It seems to be a surprise to most people (certainly to me) how sharp the Bonferroni correction is when the number of tests is large. Unless the correlation between tests is really, high, the actual family-wise Type I error rate is very close to the nominal rate \(\alpha/k\).

Part of the issue is confusing prior distributions on effect sizes (which can be quite strongly correlated) with null sampling distributions (which tend to be weakly correlated in the extreme tails). But part of it is just that the correction looks like it should be too strong.

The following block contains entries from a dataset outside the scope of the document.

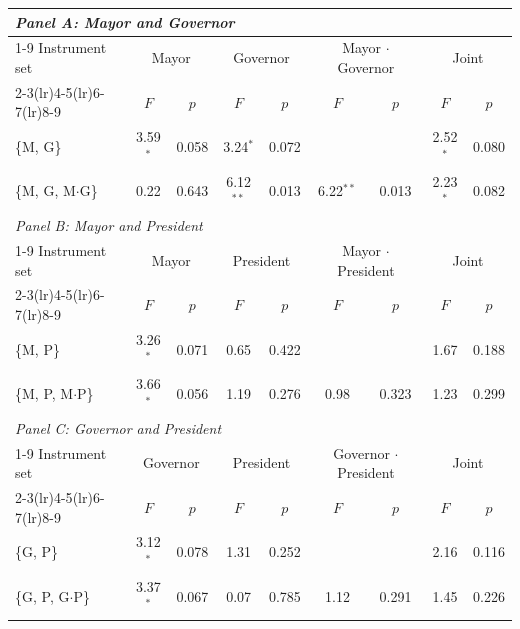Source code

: \begin{tabular}{@{}lcccccccc@{}}
\toprule
\multicolumn{9}{l}{\textit{Panel A: Mayor and Governor}} \\
\cmidrule(lr){1-9}
Instrument set & \multicolumn{2}{c}{Mayor} & \multicolumn{2}{c}{Governor} & \multicolumn{2}{c}{Mayor $\cdot$ Governor} & \multicolumn{2}{c}{Joint} \\
\cmidrule(lr){2-3}\cmidrule(lr){4-5}\cmidrule(lr){6-7}\cmidrule(lr){8-9}
 & $F$ & $p$ & $F$ & $p$ & $F$ & $p$ & $F$ & $p$ \\
\midrule
\{M, G\} & 3.59$^{*}$ & 0.058 & 3.24$^{*}$ & 0.072 &  &  & 2.52$^{*}$ & 0.080 \\
\{M, G, M$\cdot$G\} & 0.22 & 0.643 & 6.12$^{**}$ & 0.013 & 6.22$^{**}$ & 0.013 & 2.23$^{*}$ & 0.082 \\
\midrule
\multicolumn{9}{l}{\textit{Panel B: Mayor and President}} \\
\cmidrule(lr){1-9}
Instrument set & \multicolumn{2}{c}{Mayor} & \multicolumn{2}{c}{President} & \multicolumn{2}{c}{Mayor $\cdot$ President} & \multicolumn{2}{c}{Joint} \\
\cmidrule(lr){2-3}\cmidrule(lr){4-5}\cmidrule(lr){6-7}\cmidrule(lr){8-9}
 & $F$ & $p$ & $F$ & $p$ & $F$ & $p$ & $F$ & $p$ \\
\midrule
\{M, P\} & 3.26$^{*}$ & 0.071 & 0.65 & 0.422 &  &  & 1.67 & 0.188 \\
\{M, P, M$\cdot$P\} & 3.66$^{*}$ & 0.056 & 1.19 & 0.276 & 0.98 & 0.323 & 1.23 & 0.299 \\
\midrule
\multicolumn{9}{l}{\textit{Panel C: Governor and President}} \\
\cmidrule(lr){1-9}
Instrument set & \multicolumn{2}{c}{Governor} & \multicolumn{2}{c}{President} & \multicolumn{2}{c}{Governor $\cdot$ President} & \multicolumn{2}{c}{Joint} \\
\cmidrule(lr){2-3}\cmidrule(lr){4-5}\cmidrule(lr){6-7}\cmidrule(lr){8-9}
 & $F$ & $p$ & $F$ & $p$ & $F$ & $p$ & $F$ & $p$ \\
\midrule
\{G, P\} & 3.12$^{*}$ & 0.078 & 1.31 & 0.252 &  &  & 2.16 & 0.116 \\
\{G, P, G$\cdot$P\} & 3.37$^{*}$ & 0.067 & 0.07 & 0.785 & 1.12 & 0.291 & 1.45 & 0.226 \\
\bottomrule
\end{tabular}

I was reminded of this by Hilda Bastian’s tweet saying that the use of the Bonferroni Inequality for confidence intervals was due to Olive Jean Dunn, and reading her Wikipedia entry. Dunn says:

“In working on the various confidence intervals for \(k\)means, I thought of the Bonferroni inequality ones quite early, but since they were so simple I thought they couldn’t possibly be of any use. I spent a long time trying to prove that the confidence intervals which would be used in the case of independent variables could also be used or dependent variables. After failing to find a general proof for this, I finally noticed that the simple Bonferroni intervals were nearly as short”.

The Bonferroni correction is conservative because controlling family-wise Type I error is a conservative goal, but (usually) not because it comes from an inequality. But you’re in good company if that surprises you.